__Goal of the exercise__
The response should contain all of the data below, reproduced exactly, and no pictures.

───

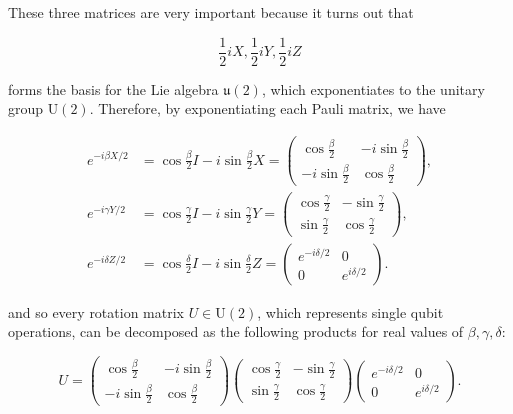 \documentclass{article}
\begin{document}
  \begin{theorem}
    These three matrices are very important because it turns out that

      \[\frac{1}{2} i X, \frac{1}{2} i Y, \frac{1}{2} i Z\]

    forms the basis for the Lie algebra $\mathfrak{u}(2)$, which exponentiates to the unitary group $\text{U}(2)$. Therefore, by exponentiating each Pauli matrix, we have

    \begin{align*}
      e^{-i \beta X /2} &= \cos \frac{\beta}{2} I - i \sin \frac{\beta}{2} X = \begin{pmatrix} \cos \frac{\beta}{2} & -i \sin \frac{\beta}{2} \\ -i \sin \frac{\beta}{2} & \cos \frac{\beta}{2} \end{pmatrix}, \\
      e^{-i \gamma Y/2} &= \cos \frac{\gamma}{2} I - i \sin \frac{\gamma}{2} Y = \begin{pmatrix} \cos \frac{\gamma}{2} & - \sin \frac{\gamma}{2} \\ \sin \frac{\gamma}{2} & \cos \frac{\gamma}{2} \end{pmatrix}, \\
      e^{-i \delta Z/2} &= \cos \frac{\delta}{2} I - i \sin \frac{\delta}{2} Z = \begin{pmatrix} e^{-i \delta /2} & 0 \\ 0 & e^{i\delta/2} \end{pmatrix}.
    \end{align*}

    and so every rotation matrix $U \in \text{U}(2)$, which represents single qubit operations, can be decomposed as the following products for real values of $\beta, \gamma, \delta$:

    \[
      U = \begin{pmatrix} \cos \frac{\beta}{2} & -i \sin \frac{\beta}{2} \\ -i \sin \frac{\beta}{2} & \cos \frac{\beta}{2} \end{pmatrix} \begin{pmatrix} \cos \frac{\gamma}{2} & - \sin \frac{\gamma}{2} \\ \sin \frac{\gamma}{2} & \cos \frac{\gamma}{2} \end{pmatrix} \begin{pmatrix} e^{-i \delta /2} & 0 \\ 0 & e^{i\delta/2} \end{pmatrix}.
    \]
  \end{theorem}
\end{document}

───

__Result__
 \documentclass{article}
\begin{document}
  \begin{theorem}
    These three matrices are very important because it turns out that

      \[\frac{1}{2} i X, \frac{1}{2} i Y, \frac{1}{2} i Z\]

    forms the basis for the Lie algebra $\mathfrak{u}(2)$, which exponentiates to the unitary group $\text{U}(2)$. Therefore, by exponentiating each Pauli matrix, we have

    \begin{align*}
      e^{-i \beta X /2} &= \cos \frac{\beta}{2} I - i \sin \frac{\beta}{2} X = \begin{pmatrix} \cos \frac{\beta}{2} & -i \sin \frac{\beta}{2} \\ -i \sin \frac{\beta}{2} & \cos \frac{\beta}{2} \end{pmatrix}, \\
      e^{-i \gamma Y/2} &= \cos \frac{\gamma}{2} I - i \sin \frac{\gamma}{2} Y = \begin{pmatrix} \cos \frac{\gamma}{2} & - \sin \frac{\gamma}{2} \\ \sin \frac{\gamma}{2} & \cos \frac{\gamma}{2} \end{pmatrix}, \\
      e^{-i \delta Z/2} &= \cos \frac{\delta}{2} I - i \sin \frac{\delta}{2} Z = \begin{pmatrix} e^{-i \delta /2} & 0 \\ 0 & e^{i\delta/2} \end{pmatrix}.
    \end{align*}

    and so every rotation matrix $U \in \text{U}(2)$, which represents single qubit operations, can be decomposed as the following products for real values of $\beta, \gamma, \delta$:

    \[
      U = \begin{pmatrix} \cos \frac{\beta}{2} & -i \sin \frac{\beta}{2} \\ -i \sin \frac{\beta}{2} & \cos \frac{\beta}{2} \end{pmatrix} \begin{pmatrix} \cos \frac{\gamma}{2} & - \sin \frac{\gamma}{2} \\ \sin \frac{\gamma}{2} & \cos \frac{\gamma}{2} \end{pmatrix} \begin{pmatrix} e^{-i \delta /2} & 0 \\ 0 & e^{i\delta/2} \end{pmatrix}.
    \]
  \end{theorem}
\end{document}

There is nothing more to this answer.